## [Work to complete]
In the entries that follow, the line with "Tiêu Hành thiền sư đứng" opens the range and the line with "Tiêu Hành thiền sư cáo" closes it; repeat that range exactly, both lines included.
--
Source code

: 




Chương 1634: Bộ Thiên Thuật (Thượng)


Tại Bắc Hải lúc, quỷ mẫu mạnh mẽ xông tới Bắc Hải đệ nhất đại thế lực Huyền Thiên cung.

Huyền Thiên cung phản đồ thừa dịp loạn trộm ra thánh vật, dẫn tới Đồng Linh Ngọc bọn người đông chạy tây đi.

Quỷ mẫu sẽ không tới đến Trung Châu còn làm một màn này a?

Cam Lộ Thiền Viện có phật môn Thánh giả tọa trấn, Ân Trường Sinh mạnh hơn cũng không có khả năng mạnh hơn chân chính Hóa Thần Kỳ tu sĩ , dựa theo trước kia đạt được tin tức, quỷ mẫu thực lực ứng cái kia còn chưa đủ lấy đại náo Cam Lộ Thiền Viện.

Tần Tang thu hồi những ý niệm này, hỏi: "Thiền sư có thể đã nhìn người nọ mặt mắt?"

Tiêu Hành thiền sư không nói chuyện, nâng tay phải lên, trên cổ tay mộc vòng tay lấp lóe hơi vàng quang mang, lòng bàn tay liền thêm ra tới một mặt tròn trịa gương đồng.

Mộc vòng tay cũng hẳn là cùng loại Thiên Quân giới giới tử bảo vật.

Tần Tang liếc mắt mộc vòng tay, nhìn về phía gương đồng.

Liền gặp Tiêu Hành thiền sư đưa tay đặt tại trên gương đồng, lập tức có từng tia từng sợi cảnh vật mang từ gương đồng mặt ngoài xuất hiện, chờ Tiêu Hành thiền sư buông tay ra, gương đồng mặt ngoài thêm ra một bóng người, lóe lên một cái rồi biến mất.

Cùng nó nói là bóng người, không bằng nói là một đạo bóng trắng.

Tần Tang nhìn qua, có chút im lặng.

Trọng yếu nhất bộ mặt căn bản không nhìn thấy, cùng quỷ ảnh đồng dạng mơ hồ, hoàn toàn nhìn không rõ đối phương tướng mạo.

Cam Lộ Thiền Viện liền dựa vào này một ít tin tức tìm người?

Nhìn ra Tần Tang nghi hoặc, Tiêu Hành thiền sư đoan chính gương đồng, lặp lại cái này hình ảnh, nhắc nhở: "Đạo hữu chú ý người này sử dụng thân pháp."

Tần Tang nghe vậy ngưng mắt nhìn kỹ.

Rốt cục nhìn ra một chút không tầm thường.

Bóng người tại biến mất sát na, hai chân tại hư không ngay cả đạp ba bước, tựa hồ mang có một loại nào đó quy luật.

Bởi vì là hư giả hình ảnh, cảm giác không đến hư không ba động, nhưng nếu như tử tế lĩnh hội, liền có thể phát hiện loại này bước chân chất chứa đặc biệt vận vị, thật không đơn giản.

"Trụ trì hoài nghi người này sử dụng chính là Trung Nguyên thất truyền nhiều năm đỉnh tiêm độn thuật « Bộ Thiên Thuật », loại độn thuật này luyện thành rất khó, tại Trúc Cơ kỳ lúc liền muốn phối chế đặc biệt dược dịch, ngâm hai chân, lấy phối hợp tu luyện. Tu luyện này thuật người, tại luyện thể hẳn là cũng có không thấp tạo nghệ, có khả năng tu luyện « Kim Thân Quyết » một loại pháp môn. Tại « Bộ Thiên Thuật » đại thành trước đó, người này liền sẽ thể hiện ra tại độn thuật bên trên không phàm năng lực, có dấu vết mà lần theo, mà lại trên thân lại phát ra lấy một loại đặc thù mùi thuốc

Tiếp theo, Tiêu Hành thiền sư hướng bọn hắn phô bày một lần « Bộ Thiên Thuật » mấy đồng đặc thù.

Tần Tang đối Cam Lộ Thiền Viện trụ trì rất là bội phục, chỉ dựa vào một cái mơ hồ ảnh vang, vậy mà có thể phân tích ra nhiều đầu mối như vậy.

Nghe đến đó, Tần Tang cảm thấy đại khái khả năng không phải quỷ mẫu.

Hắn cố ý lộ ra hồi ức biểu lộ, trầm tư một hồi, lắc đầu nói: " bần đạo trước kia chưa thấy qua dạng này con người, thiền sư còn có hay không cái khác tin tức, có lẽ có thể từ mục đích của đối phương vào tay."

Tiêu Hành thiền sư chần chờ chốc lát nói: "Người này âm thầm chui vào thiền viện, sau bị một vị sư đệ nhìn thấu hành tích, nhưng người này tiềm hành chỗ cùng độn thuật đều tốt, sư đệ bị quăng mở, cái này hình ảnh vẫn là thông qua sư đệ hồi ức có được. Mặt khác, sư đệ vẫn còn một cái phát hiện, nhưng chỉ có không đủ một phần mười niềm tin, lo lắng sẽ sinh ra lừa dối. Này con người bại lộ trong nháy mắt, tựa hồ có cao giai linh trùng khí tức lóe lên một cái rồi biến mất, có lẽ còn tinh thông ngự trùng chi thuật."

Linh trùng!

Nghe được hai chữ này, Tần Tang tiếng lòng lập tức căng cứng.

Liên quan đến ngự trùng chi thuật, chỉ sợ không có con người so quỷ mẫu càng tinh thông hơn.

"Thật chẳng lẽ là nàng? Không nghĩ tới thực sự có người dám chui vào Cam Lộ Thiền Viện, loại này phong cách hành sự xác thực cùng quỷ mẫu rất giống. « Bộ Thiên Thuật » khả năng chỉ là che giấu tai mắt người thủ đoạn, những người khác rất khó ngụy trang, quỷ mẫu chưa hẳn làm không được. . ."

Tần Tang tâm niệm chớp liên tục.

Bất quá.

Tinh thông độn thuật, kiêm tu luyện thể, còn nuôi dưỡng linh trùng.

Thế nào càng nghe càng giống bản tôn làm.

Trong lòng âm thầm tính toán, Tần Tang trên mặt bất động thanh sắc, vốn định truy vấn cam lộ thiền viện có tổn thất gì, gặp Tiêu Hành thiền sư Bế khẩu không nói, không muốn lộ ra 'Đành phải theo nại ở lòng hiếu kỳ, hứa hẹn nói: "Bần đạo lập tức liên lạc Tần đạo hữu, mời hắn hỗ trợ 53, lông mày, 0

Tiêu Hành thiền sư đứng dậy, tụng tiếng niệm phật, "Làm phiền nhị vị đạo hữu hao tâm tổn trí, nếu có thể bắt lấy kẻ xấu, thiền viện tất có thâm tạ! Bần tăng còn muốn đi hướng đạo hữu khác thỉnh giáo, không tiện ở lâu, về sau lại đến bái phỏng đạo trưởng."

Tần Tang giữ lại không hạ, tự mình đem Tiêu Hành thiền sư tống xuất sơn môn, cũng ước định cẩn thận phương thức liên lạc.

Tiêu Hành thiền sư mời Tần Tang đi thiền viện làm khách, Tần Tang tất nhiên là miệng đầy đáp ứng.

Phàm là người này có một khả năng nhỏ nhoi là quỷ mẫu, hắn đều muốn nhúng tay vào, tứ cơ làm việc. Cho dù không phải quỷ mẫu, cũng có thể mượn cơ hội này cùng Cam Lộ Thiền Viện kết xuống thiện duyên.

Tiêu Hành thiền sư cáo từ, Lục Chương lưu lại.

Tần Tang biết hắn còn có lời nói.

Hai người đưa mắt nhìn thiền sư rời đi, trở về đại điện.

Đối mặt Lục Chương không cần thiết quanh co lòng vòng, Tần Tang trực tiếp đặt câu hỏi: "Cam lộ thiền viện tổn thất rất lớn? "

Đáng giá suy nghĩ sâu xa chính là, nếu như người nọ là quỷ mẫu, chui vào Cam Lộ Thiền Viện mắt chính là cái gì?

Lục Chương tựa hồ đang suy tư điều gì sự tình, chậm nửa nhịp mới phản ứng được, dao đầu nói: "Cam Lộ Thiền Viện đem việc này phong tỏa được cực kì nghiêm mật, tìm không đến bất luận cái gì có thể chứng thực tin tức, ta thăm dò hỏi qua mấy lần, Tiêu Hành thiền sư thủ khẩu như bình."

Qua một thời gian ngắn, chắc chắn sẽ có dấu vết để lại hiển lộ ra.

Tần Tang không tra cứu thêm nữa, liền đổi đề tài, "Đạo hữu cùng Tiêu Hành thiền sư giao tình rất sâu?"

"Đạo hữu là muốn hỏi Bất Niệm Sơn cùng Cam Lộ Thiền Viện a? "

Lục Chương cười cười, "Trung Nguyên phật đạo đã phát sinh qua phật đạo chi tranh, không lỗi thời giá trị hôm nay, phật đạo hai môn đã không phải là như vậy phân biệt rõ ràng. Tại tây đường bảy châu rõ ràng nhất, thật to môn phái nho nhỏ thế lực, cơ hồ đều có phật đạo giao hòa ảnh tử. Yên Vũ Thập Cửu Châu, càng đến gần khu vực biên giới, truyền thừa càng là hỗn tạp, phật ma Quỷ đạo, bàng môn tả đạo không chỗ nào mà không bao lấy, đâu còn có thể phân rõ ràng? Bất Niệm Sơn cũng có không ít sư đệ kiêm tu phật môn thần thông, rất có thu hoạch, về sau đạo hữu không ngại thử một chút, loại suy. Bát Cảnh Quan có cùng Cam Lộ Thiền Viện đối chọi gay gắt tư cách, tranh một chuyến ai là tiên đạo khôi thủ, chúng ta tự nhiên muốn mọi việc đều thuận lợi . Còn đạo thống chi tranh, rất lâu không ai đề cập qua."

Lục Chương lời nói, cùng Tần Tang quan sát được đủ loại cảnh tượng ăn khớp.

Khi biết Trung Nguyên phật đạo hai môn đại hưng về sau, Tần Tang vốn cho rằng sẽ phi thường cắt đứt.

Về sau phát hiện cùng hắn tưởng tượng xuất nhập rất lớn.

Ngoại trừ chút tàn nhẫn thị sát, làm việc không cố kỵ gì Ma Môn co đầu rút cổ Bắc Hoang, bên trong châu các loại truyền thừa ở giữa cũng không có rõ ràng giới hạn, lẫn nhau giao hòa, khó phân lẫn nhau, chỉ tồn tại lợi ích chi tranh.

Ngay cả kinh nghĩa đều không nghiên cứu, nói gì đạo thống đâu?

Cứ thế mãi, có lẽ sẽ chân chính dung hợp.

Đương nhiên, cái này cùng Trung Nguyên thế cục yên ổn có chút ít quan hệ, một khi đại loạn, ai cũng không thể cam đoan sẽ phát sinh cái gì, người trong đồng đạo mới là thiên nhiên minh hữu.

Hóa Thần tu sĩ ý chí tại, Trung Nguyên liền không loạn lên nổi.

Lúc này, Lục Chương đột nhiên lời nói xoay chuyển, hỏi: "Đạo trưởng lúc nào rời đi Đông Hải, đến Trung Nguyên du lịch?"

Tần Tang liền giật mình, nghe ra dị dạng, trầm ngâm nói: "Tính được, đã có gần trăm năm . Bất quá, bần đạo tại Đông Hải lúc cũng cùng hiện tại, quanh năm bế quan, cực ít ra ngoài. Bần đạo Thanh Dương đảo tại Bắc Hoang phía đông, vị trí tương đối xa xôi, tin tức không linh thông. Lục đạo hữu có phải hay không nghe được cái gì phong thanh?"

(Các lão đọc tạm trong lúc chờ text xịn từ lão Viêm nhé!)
--
## [Response to this exercise]
Tiêu Hành thiền sư đứng dậy, tụng tiếng niệm phật, "Làm phiền nhị vị đạo hữu hao tâm tổn trí, nếu có thể bắt lấy kẻ xấu, thiền viện tất có thâm tạ! Bần tăng còn muốn đi hướng đạo hữu khác thỉnh giáo, không tiện ở lâu, về sau lại đến bái phỏng đạo trưởng."

Tần Tang giữ lại không hạ, tự mình đem Tiêu Hành thiền sư tống xuất sơn môn, cũng ước định cẩn thận phương thức liên lạc.

Tiêu Hành thiền sư mời Tần Tang đi thiền viện làm khách, Tần Tang tất nhiên là miệng đầy đáp ứng.

Phàm là người này có một khả năng nhỏ nhoi là quỷ mẫu, hắn đều muốn nhúng tay vào, tứ cơ làm việc. Cho dù không phải quỷ mẫu, cũng có thể mượn cơ hội này cùng Cam Lộ Thiền Viện kết xuống thiện duyên.

Tiêu Hành thiền sư cáo từ, Lục Chương lưu lại.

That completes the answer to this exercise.